Stock (Œuvres complètes, volume 37p. 152-158).


XXI

Dès que les sénateurs se furent installés autour de leur table, pour délibérer, Wolff se mit à exposer, avec une grande animation, les motifs susceptibles de faire casser le jugement. Le président, peu bienveillant par caractère, était ce jour-là, particulièrement mal disposé. Il avait suivi l’affaire pendant la séance et s’était fait déjà une opinion, de sorte que maintenant, il restait assis, sans écouter Wolff, et se plongeait dans ses pensées. Il réfléchissait à un passage de ses mémoires, écrit la veille, au sujet de la nomination de Vilianov à un poste important que lui-même convoitait depuis longtemps. Nikitine, le président, était en effet sincèrement convaincu que son opinion sur les hauts fonctionnaires qu’il était à même de connaître de par son service, formerait un document historique très important. Dans un chapitre rédigé la veille, il attaquait ces hauts personnages, les accusant, suivant sa propre expression, de l’avoir empêché de sauver la Russie de la ruine où l’entraînaient les dirigeants actuels — qui, en réalité, l’avaient empêché de toucher de plus gros appointements ; — et maintenant il se demandait comment ce fait parviendrait à la postérité, sous un jour tout nouveau.

— Parfaitement, répondit-il, sans écouter, à Wolff qui lui avait adressé la parole.

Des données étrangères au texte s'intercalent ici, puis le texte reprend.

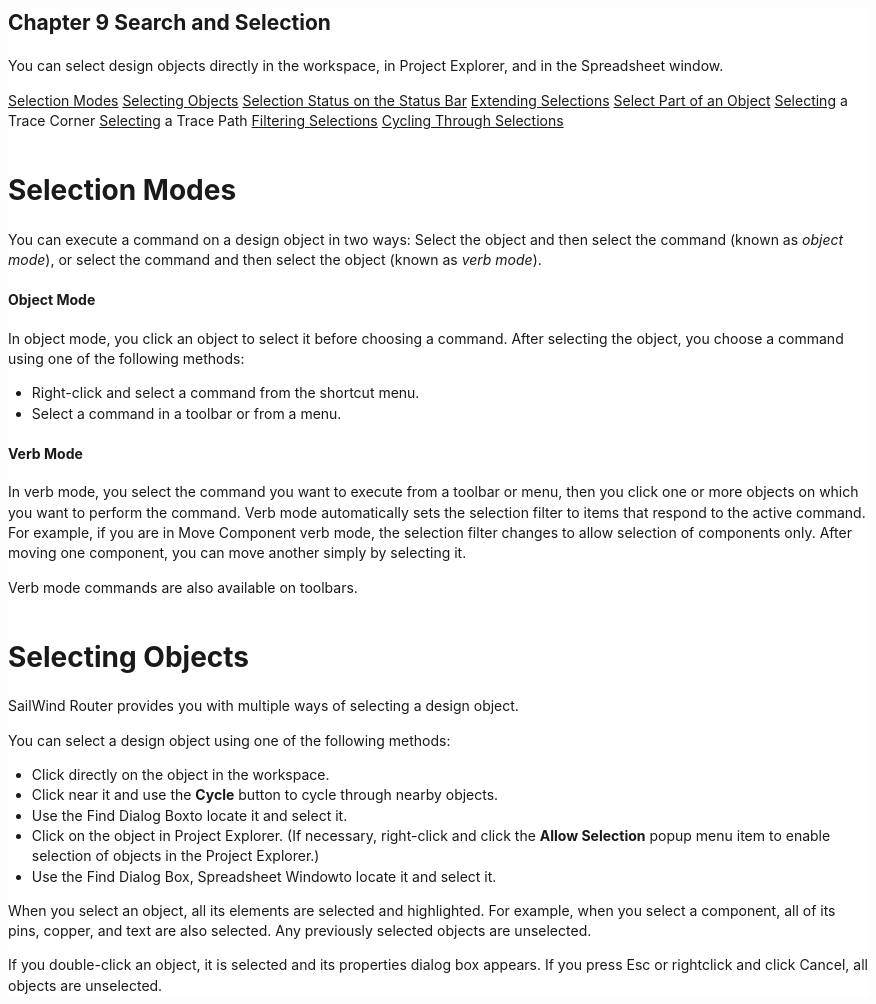 ## **Chapter 9 Search and Selection**

You can select design objects directly in the workspace, in Project Explorer, and in the Spreadsheet window.

[Selection Modes](#page-0-0) [Selecting Objects](#page-0-1) [Selection Status on the Status Bar](#page-2-0) [Extending Selections](#page-2-1) [Select Part of an Object](#page-3-0) [Selecting](#page-3-1) a Trace Corner [Selecting](#page-3-2) a Trace Path [Filtering Selections](#page-4-0) [Cycling Through Selections](#page-4-1)

# <span id="page-0-0"></span>**Selection Modes**

You can execute a command on a design object in two ways: Select the object and then select the command (known as *object mode*), or select the command and then select the object (known as *verb mode*).

#### **Object Mode**

In object mode, you click an object to select it before choosing a command. After selecting the object, you choose a command using one of the following methods:

- Right-click and select a command from the shortcut menu.
- Select a command in a toolbar or from a menu.

#### **Verb Mode**

In verb mode, you select the command you want to execute from a toolbar or menu, then you click one or more objects on which you want to perform the command. Verb mode automatically sets the selection filter to items that respond to the active command. For example, if you are in Move Component verb mode, the selection filter changes to allow selection of components only. After moving one component, you can move another simply by selecting it.

<span id="page-0-1"></span>Verb mode commands are also available on toolbars.

# **Selecting Objects**

SailWind Router provides you with multiple ways of selecting a design object.

You can select a design object using one of the following methods:

- Click directly on the object in the workspace.
- Click near it and use the **Cycle** button to cycle through nearby objects.
- Use the Find Dialog Boxto locate it and select it.
- Click on the object in Project Explorer. (If necessary, right-click and click the **Allow Selection**  popup menu item to enable selection of objects in the Project Explorer.)
- Use the Find Dialog Box, Spreadsheet Windowto locate it and select it.

When you select an object, all its elements are selected and highlighted. For example, when you select a component, all of its pins, copper, and text are also selected. Any previously selected objects are unselected.

If you double-click an object, it is selected and its properties dialog box appears. If you press Esc or rightclick and click Cancel, all objects are unselected.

Quant à Bé, il écoutait Wolff avec tristesse, en dessinant des guirlandes sur un papier placé devant lui. Bé était un libéral sincère. Il conservait pieusement les traditions des années 60 et s’il lui arrivait de s’écarter de sa scrupuleuse impartialité, c’était toujours dans un sens libéral. Ainsi, dans cette affaire, outre que le plaignant était un homme malhonnête, Bé opinait pour la confirmation du jugement, parce que cette accusation de diffamation portée contre un journaliste était une atteinte à la liberté de la presse. Quand Wolff eut achevé l’exposé des motifs, Bé, abandonnant sa guirlande, se mit à parler avec mélancolie, — cette tristesse lui venait d’avoir à faire la preuve de tels truismes. D’une voix douce, agréable, il démontra avec simplicité, d’une façon évidente, le mal fondé de la plainte ; puis il baissa sa tête aux cheveux blancs, et continua sa guirlande.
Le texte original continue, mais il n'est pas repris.